5.1.5. Features and Augmentation

In our prior work [13], we applied augmentation techniques such as time mask and frequency mask, along with magnitude-based features, to mitigate phase inconsistencies. In this study, we utilized features commonly used in the DCASE challenge [3], specifically mel-spectra and log mel-spectrograms, which better capture frequency content on the mel scale for localization tasks. We note that frequency masking and time masking [33,34] can be used to test complementary effects at both signal and spectral levels.
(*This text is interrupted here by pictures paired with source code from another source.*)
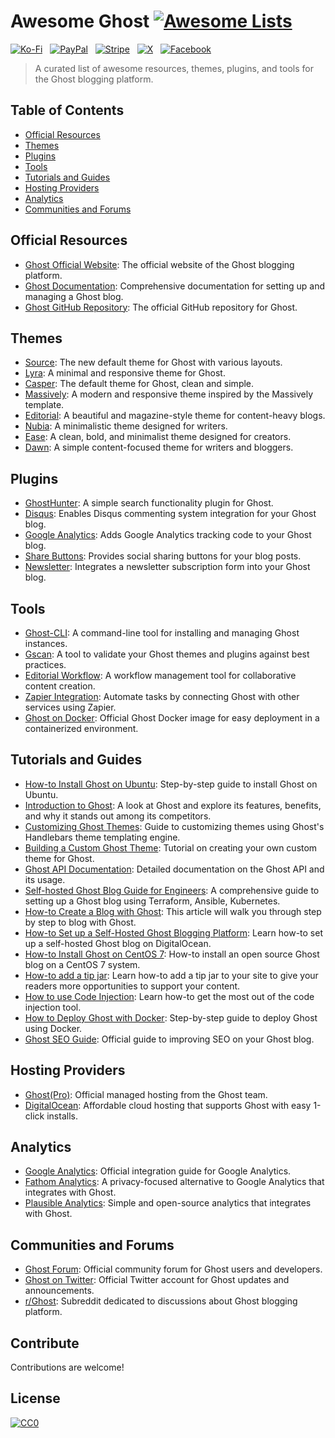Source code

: # Awesome Ghost [![Awesome Lists](https://srv-cdn.himpfen.io/badges/awesome-lists/awesomelists-flat.svg)](https://github.com/brandonhimpfen/awesome)

[![Ko-Fi](https://srv-cdn.himpfen.io/badges/kofi/kofi-flat.svg)](https://ko-fi.com/awesomelists) &nbsp; [![PayPal](https://srv-cdn.himpfen.io/badges/paypal/paypal-flat.svg)](https://www.paypal.com/donate/?hosted_button_id=3LLKRXJU44EJJ) &nbsp; [![Stripe](https://srv-cdn.himpfen.io/badges/stripe/stripe-flat.svg)](https://tinyurl.com/e8ymxdw3) &nbsp; [![X](https://srv-cdn.himpfen.io/badges/twitter/twitter-flat.svg)](https://x.com/ListsAwesome) &nbsp; [![Facebook](https://srv-cdn.himpfen.io/badges/facebook-pages/facebook-pages-flat.svg)](https://www.facebook.com/awesomelists)

> A curated list of awesome resources, themes, plugins, and tools for the Ghost blogging platform.

## Table of Contents
- [Official Resources](#official-resources)
- [Themes](#themes)
- [Plugins](#plugins)
- [Tools](#tools)
- [Tutorials and Guides](#tutorials-and-guides)
- [Hosting Providers](#hosting-providers)
- [Analytics](#analytics)
- [Communities and Forums](#communities-and-forums)

## Official Resources

- [Ghost Official Website](https://ghost.org/): The official website of the Ghost blogging platform.
- [Ghost Documentation](https://ghost.org/docs/): Comprehensive documentation for setting up and managing a Ghost blog.
- [Ghost GitHub Repository](https://github.com/TryGhost/Ghost): The official GitHub repository for Ghost.

## Themes

- [Source](https://github.com/TryGhost/Source):  The new default theme for Ghost with various layouts.
- [Lyra](https://github.com/TryGhost/Lyra): A minimal and responsive theme for Ghost.
- [Casper](https://github.com/TryGhost/Casper): The default theme for Ghost, clean and simple.
- [Massively](https://github.com/codebushi/ghost-theme-massively): A modern and responsive theme inspired by the Massively template.
- [Editorial](https://github.com/eddiesigner/ghost-theme-editorial): A beautiful and magazine-style theme for content-heavy blogs.
- [Nubia](https://github.com/dbanksdesign/Nubia): A minimalistic theme designed for writers.
- [Ease](https://github.com/TryGhost/Ease): A clean, bold, and minimalist theme designed for creators.
- [Dawn](https://github.com/TryGhost/Dawn): A simple content-focused theme for writers and bloggers.

## Plugins

- [GhostHunter](https://github.com/jamalneufeld/ghostHunter): A simple search functionality plugin for Ghost.
- [Disqus](https://github.com/TryGhost/Ghost-Disqus): Enables Disqus commenting system integration for your Ghost blog.
- [Google Analytics](https://github.com/TryGhost/Ghost-Google-Analytics): Adds Google Analytics tracking code to your Ghost blog.
- [Share Buttons](https://github.com/TryGhost/Ghost-Share): Provides social sharing buttons for your blog posts.
- [Newsletter](https://github.com/TryGhost/Ghost-Newsletter): Integrates a newsletter subscription form into your Ghost blog.

## Tools

- [Ghost-CLI](https://github.com/TryGhost/Ghost-CLI): A command-line tool for installing and managing Ghost instances.
- [Gscan](https://github.com/TryGhost/gscan): A tool to validate your Ghost themes and plugins against best practices.
- [Editorial Workflow](https://github.com/TryGhost/Ghost-Editorial-Workflow): A workflow management tool for collaborative content creation.
- [Zapier Integration](https://zapier.com/apps/ghost/integrations): Automate tasks by connecting Ghost with other services using Zapier.
- [Ghost on Docker](https://hub.docker.com/_/ghost): Official Ghost Docker image for easy deployment in a containerized environment.

## Tutorials and Guides

- [How-to Install Ghost on Ubuntu](https://ghost.org/docs/install/ubuntu/): Step-by-step guide to install Ghost on Ubuntu.
- [Introduction to Ghost](https://www.himpfen.com/introduction-ghost/): A look at Ghost and explore its features, benefits, and why it stands out among its competitors.
- [Customizing Ghost Themes](https://ghost.org/docs/api/v3/handlebars-themes/): Guide to customizing themes using Ghost's Handlebars theme templating engine.
- [Building a Custom Ghost Theme](https://ghost.org/docs/tutorials/building-a-custom-ghost-theme/): Tutorial on creating your own custom theme for Ghost.
- [Ghost API Documentation](https://ghost.org/docs/api/v3/): Detailed documentation on the Ghost API and its usage.
- [Self-hosted Ghost Blog Guide for Engineers](https://humblethoughts.net/ghost-blog-terraform-ansible-k8s-guide/): A comprehensive guide to setting up a Ghost blog using Terraform, Ansible, Kubernetes.
- [How-to Create a Blog with Ghost](https://www.bettertechtips.com/blogging/ghost/create-blog-with-ghost/): This article will walk you through step by step to blog with Ghost.
- [How-to Set up a Self-Hosted Ghost Blogging Platform](https://codecurated.com/blog/how-to-set-up-a-self-hosted-ghost-blogging-platform/): Learn how-to set up a self-hosted Ghost blog on DigitalOcean.
- [How-to Install Ghost on CentOS 7](https://www.tecmint.com/install-ghost-in-centos-7/): How-to install an open source Ghost blog on a CentOS 7 system.
- [How-to add a tip jar](https://ghost.org/tutorials/tip-jar/): Learn how-to add a tip jar to your site to give your readers more opportunities to support your content.
- [How to use Code Injection](https://ghost.org/tutorials/use-code-injection-in-ghost/): Learn how-to get the most out of the code injection tool.
- [How to Deploy Ghost with Docker](https://docs.ghost.org/install/docker/): Step-by-step guide to deploy Ghost using Docker.
- [Ghost SEO Guide](https://ghost.org/resources/beginners-guide-to-seo/): Official guide to improving SEO on your Ghost blog.
  
## Hosting Providers
- [Ghost(Pro)](https://ghost.org/pricing/): Official managed hosting from the Ghost team.
- [DigitalOcean](https://www.digitalocean.com/products/droplets/): Affordable cloud hosting that supports Ghost with easy 1-click installs.

## Analytics
- [Google Analytics](https://ghost.org/integrations/google/): Official integration guide for Google Analytics.
- [Fathom Analytics](https://usefathom.com/): A privacy-focused alternative to Google Analytics that integrates with Ghost.
- [Plausible Analytics](https://plausible.io/): Simple and open-source analytics that integrates with Ghost.

## Communities and Forums

- [Ghost Forum](https://forum.ghost.org/): Official community forum for Ghost users and developers.
- [Ghost on Twitter](https://twitter.com/Ghost): Official Twitter account for Ghost updates and announcements.
- [r/Ghost](https://www.reddit.com/r/Ghost/): Subreddit dedicated to discussions about Ghost blogging platform.

## Contribute

Contributions are welcome!

## License

[![CC0](https://mirrors.creativecommons.org/presskit/buttons/88x31/svg/by-sa.svg)](http://creativecommons.org/licenses/by-sa/4.0/)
However, for some experiments, such as the model comparison and ablation studies, we avoided using augmentation to observe the raw potential of each model-feature setting. In particular, this ensured that improvements in SpaceNet’s performance could be attributed directly to the normalization and spatial information modules rather than augmentation effects. Last but not least, all training runs employed the Huber loss and the AdamW optimizer by default.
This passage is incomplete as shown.